---- DATA

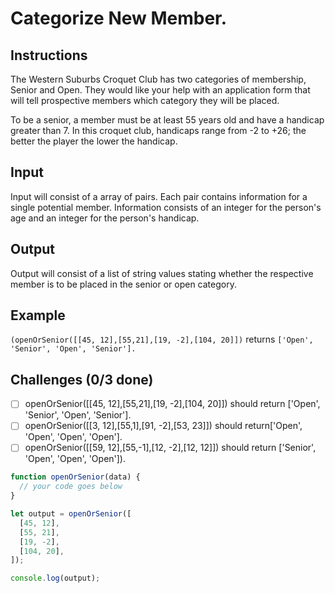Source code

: # Categorize New Member.

## Instructions

The Western Suburbs Croquet Club has two categories of membership, Senior and Open. They would like your help with an application form that will tell prospective members which category they will be placed.

To be a senior, a member must be at least 55 years old and have a handicap greater than 7. In this croquet club, handicaps range from -2 to +26; the better the player the lower the handicap.

## Input

Input will consist of a array of pairs. Each pair contains information for a single potential member. Information consists of an integer for the person's age and an integer for the person's handicap.

## Output

Output will consist of a list of string values stating whether the respective member is to be placed in the senior or open category.

## Example

`(openOrSenior([[45, 12],[55,21],[19, -2],[104, 20]])` returns `['Open', 'Senior', 'Open', 'Senior'].`

## Challenges (0/3 done)

- [ ] openOrSenior([[45, 12],[55,21],[19, -2],[104, 20]]) should return ['Open', 'Senior', 'Open', 'Senior'].
- [ ] openOrSenior([[3, 12],[55,1],[91, -2],[53, 23]]) should return['Open', 'Open', 'Open', 'Open'].
- [ ] openOrSenior([[59, 12],[55,-1],[12, -2],[12, 12]]) should return ['Senior', 'Open', 'Open', 'Open']).

```js
function openOrSenior(data) {
  // your code goes below
}

let output = openOrSenior([
  [45, 12],
  [55, 21],
  [19, -2],
  [104, 20],
]);

console.log(output);
```
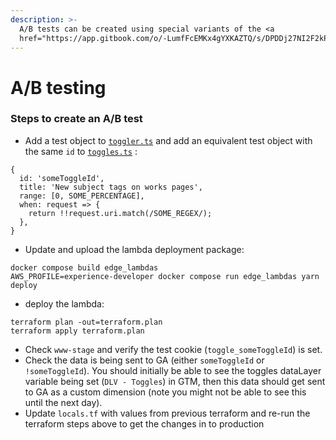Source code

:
 ```yaml
---
description: >-
  A/B tests can be created using special variants of the <a
  href="https://app.gitbook.com/o/-LumfFcEMKx4gYXKAZTQ/s/DPDDj27NI2F2kPukWrC1/~/changes/75/readme/front-end/toggles-feature-flags">toggles</a>
---
```


# A/B testing

### Steps to create an A/B test

* Add a test object to [`toggler.ts`](https://github.com/wellcomecollection/wellcomecollection.org/blob/main/cache/edge_lambdas/src/toggler.ts) and add an equivalent test object with the same `id` to [`toggles.ts`](https://github.com/wellcomecollection/wellcomecollection.org/blob/main/toggles/webapp/toggles.ts) :

```
{
  id: 'someToggleId',
  title: 'New subject tags on works pages',
  range: [0, SOME_PERCENTAGE],
  when: request => {
    return !!request.uri.match(/SOME_REGEX/);
  },
}
```

* Update and upload the lambda deployment package:

```
docker compose build edge_lambdas
AWS_PROFILE=experience-developer docker compose run edge_lambdas yarn deploy
```

* deploy the lambda:

```
terraform plan -out=terraform.plan
terraform apply terraform.plan
```

* Check `www-stage` and verify the test cookie (`toggle_someToggleId`) is set.
* Check the data is being sent to GA (either `someToggleId` or `!someToggleId`). You should initially be able to see the toggles dataLayer variable being set (`DLV - Toggles`) in GTM, then this data should get sent to GA as a custom dimension (note you might not be able to see this until the next day).
* Update `locals.tf` with values from previous terraform and re-run the terraform steps above to get the changes in to production
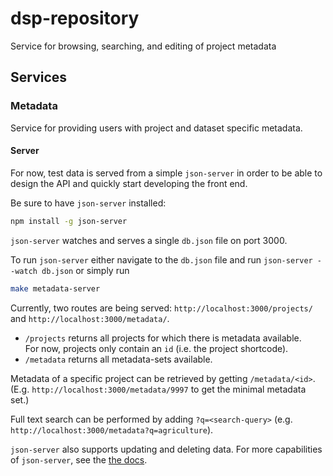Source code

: # dsp-repository
Service for browsing, searching, and editing of project metadata


## Services

### Metadata

Service for providing users with project and dataset specific metadata.

#### Server

For now, test data is served from a simple `json-server` in order to be able to design the API and quickly start developing the front end.

Be sure to have `json-server` installed:

```bash
npm install -g json-server
```

`json-server` watches and serves a single `db.json` file on port 3000.

To run `json-server` either navigate to the `db.json` file and run `json-server --watch db.json` or simply run
```bash
make metadata-server
```

Currently, two routes are being served: `http://localhost:3000/projects/` and `http://localhost:3000/metadata/`.
- `/projects` returns all projects for which there is metadata available.  
  For now, projects only contain an `id` (i.e. the project shortcode).
- `/metadata` returns all metadata-sets available.

Metadata of a specific project can be retrieved by getting `/metadata/<id>`. (E.g. `http://localhost:3000/metadata/9997` to get the minimal metadata set.)

Full text search can be performed by adding `?q=<search-query>` (e.g. `http://localhost:3000/metadata?q=agriculture`).

`json-server` also supports updating and deleting data. For more capabilities of `json-server`, see the [the docs](https://github.com/typicode/json-server).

--------

__ASSIGNMENT__
What is needed is a word-for-word copy of the lines from the start of the data to the line with "### Steps to create an A/B test", inclusive, with no pictures in it.

__EXERCISE OUTPUT__
Source code

: # Categorize New Member.

## Instructions

The Western Suburbs Croquet Club has two categories of membership, Senior and Open. They would like your help with an application form that will tell prospective members which category they will be placed.

To be a senior, a member must be at least 55 years old and have a handicap greater than 7. In this croquet club, handicaps range from -2 to +26; the better the player the lower the handicap.

## Input

Input will consist of a array of pairs. Each pair contains information for a single potential member. Information consists of an integer for the person's age and an integer for the person's handicap.

## Output

Output will consist of a list of string values stating whether the respective member is to be placed in the senior or open category.

## Example

`(openOrSenior([[45, 12],[55,21],[19, -2],[104, 20]])` returns `['Open', 'Senior', 'Open', 'Senior'].`

## Challenges (0/3 done)

- [ ] openOrSenior([[45, 12],[55,21],[19, -2],[104, 20]]) should return ['Open', 'Senior', 'Open', 'Senior'].
- [ ] openOrSenior([[3, 12],[55,1],[91, -2],[53, 23]]) should return['Open', 'Open', 'Open', 'Open'].
- [ ] openOrSenior([[59, 12],[55,-1],[12, -2],[12, 12]]) should return ['Senior', 'Open', 'Open', 'Open']).

```js
function openOrSenior(data) {
  // your code goes below
}

let output = openOrSenior([
  [45, 12],
  [55, 21],
  [19, -2],
  [104, 20],
]);

console.log(output);
```
Source code

:
 ```yaml
---
description: >-
  A/B tests can be created using special variants of the <a
  href="https://app.gitbook.com/o/-LumfFcEMKx4gYXKAZTQ/s/DPDDj27NI2F2kPukWrC1/~/changes/75/readme/front-end/toggles-feature-flags">toggles</a>
---
```


# A/B testing

### Steps to create an A/B test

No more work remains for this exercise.